In what he calls a “breakthrough idea based on our over 20 years’ experience,” he and his partners created a modern structure, one more in line with today’s finance market, which likely didn’t exist when a huge chunk of today’s ground lease agreements were inked. “It struck us as inefficient to combine two such different investments—a high-return business like an actively managed hotel, with a low-return passive business like owning land.” Their approach to separating the building and land investments, he says, is “a more capital-efficient way to fund the building of buildings, refinance and recap a building by increasing the size of the pie when either buying or selling a building.”

It is also more customer friendly, Sugarman says, noting that splitting them apart enables investors who want the safety of real estate to invest in just that, while those seeking higher but riskier returns via an operating business could invest specifically in that.

Sugarman also notes that Safehold regards every transaction as an opportunity for a long-term relationship with customers who depend on them to be more successful, always considering cost and capital efficiency. “We study the markets every day to help our customers make more money, and to create better capital solutions for them with less risk.”

With Safehold’s proprietary ground lease structure, he says, the company itself purchases the land from the building owner and absorbs related costs that would, in a traditional ground lease, be borne by the investor. “Just consider all the costs involved every time a property is traded or refinanced; we’re eliminating a lot of those costs in the lifetime of the asset, and are significantly reducing the amount of maturity risk taken on when an asset is financed.

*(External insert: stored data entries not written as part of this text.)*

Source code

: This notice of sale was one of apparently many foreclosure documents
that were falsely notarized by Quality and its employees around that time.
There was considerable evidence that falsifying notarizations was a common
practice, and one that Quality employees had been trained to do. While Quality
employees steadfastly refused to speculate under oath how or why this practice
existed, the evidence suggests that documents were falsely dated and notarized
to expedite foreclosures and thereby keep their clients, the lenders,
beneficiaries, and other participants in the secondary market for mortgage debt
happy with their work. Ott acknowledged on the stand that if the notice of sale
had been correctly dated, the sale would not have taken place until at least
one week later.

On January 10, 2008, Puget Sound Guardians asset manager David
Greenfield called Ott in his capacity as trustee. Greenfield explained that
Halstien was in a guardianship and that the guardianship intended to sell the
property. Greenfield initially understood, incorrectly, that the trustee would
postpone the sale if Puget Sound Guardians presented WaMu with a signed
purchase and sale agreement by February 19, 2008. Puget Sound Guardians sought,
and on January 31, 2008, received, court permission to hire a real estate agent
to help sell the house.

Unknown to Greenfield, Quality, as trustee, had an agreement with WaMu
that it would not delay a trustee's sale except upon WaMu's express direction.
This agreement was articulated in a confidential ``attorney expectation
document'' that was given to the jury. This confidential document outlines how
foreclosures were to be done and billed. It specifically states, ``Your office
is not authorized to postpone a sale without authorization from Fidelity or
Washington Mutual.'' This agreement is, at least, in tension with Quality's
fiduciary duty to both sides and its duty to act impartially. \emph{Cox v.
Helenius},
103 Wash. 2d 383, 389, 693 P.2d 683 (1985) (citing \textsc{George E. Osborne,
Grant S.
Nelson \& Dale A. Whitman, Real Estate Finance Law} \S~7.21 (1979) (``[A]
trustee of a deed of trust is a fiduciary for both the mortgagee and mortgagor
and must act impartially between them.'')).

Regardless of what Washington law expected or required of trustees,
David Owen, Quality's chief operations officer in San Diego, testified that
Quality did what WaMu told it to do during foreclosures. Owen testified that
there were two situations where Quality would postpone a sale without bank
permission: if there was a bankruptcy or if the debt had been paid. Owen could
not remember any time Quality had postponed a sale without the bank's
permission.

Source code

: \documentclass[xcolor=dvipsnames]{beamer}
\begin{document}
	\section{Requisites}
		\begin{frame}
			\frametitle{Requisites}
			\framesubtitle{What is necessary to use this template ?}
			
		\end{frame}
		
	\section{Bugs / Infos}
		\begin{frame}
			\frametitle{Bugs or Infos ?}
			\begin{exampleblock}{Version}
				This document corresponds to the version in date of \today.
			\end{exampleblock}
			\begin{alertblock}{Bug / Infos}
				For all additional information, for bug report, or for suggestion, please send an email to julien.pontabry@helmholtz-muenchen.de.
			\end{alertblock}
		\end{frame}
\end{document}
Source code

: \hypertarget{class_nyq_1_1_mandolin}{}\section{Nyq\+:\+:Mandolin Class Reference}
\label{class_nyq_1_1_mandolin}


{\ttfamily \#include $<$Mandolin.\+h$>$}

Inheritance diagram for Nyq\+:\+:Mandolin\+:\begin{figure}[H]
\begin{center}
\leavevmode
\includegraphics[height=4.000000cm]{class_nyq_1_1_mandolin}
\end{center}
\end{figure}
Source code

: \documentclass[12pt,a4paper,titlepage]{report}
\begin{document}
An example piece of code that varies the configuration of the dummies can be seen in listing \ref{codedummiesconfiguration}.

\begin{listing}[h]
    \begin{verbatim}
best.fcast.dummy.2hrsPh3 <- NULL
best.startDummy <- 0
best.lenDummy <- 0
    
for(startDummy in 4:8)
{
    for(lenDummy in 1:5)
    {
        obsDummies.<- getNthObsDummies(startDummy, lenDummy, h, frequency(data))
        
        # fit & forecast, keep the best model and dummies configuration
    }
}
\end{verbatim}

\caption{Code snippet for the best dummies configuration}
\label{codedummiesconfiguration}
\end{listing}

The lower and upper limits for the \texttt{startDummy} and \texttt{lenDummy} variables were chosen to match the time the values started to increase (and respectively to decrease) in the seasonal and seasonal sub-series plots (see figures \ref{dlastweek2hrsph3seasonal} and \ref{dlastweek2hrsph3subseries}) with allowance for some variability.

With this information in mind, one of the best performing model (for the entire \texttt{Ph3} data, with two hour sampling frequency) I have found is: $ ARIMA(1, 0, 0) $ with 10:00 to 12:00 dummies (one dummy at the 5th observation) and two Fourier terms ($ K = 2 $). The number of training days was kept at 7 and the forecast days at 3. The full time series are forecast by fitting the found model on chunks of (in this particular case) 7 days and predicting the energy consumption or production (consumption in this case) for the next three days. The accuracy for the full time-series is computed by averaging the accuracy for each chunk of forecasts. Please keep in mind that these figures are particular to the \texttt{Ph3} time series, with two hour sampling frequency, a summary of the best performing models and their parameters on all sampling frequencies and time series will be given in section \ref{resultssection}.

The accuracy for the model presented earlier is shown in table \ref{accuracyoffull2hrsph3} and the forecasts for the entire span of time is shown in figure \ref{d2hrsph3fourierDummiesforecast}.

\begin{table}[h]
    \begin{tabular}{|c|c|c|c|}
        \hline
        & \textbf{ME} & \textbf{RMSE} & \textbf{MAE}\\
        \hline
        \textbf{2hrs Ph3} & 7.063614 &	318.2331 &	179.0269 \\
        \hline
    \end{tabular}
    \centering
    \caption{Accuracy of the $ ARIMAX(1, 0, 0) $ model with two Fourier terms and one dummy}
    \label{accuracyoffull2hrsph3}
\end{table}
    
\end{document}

In fact, I think we reduce the maturity risk by half by putting the ground lease in place for the land component of the building—that combination of more capital efficient, more cost efficient, and lower risk not only generates higher return, but also lowers the risk profile.”

Sugarman says the experience of his company with the hotel business, as well as related investment vehicles, including Safehold’s ground leases, all represent significant competitive advantages.

“We understand the hotel business and have the experience to properly size, structure, and deal with any contingencies that come along. As the only public company and likely the largest player in the ground lease market over last several years, we have a deeper database and experience as far as how to do ground leases right, and make them value enhancing.”